Ik woonde op de Nassaukade, bij de Rozengracht. Het was jaren zeventig. Ik was begin twintig. Steeds was er wat mis met mijn gebit, en mijn hoektanden stonden dwars. Ik ging naar tandheelkunde en daar zouden de tanden aan een beugel worden vastgemaakt. De tanden zouden weer recht in de kaak komen. Wel iedere week aanschroeven. Ik dus op de fiets ernaar toe. Het zou een half uurtje duren.

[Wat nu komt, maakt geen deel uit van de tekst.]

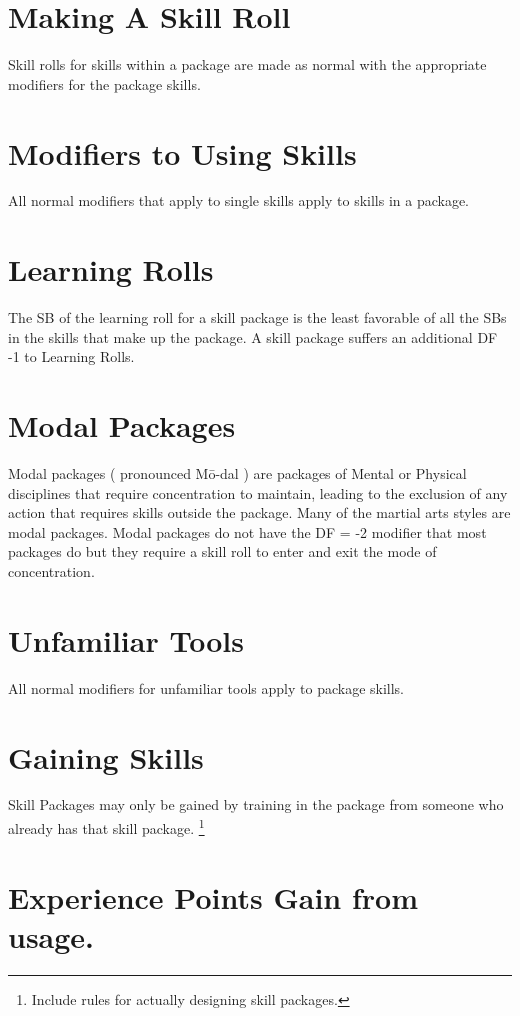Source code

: \section{Making A Skill Roll}

Skill rolls for skills within a package are made as normal with the
appropriate modifiers for the package skills.

\section{Modifiers to Using Skills}
All normal modifiers that apply to single skills apply to skills in a package.

\section{Learning Rolls}
The SB of the learning roll for a skill package is the least favorable
of all the SBs in the skills that make up the package. A skill package
suffers an additional DF -1 to Learning Rolls.

\section{Modal Packages}

Modal packages ( pronounced M\=o-dal ) are packages of Mental or Physical disciplines
that require concentration to maintain, leading to the exclusion of any action that
requires skills outside the package. Many of the martial arts styles are modal
packages.  Modal packages do not have the DF = -2 modifier that most packages do
but they require a skill roll to enter and exit the mode of concentration.

\section{Unfamiliar Tools}
All normal modifiers for unfamiliar tools apply to package skills.

\section{Gaining Skills}
Skill Packages may only be gained by training in the package from
someone who already has that skill package. \footnote{ Include rules for
actually designing skill packages. }

\section{Experience Points Gain from usage.}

Ik kwam aan, mijn bovenkleding moest uit, en ik werd in een kamertje gezet. Aan de andere kant van de kamer ging ook een deur open en toen zat ik ineens in een operatiekamer! Er stonden wat heren, ik kreeg een laken oven me heen en ik werd plaatselijk verdoofd. Ze hielden hun handen op mijn kin en ik kon niks zeggen. Dat deed zo’n pijn, die hand op mijn kin. Ik mocht niet kermen en ik kon niet uitleggen wat er scheelde. Het duurde eindeloos.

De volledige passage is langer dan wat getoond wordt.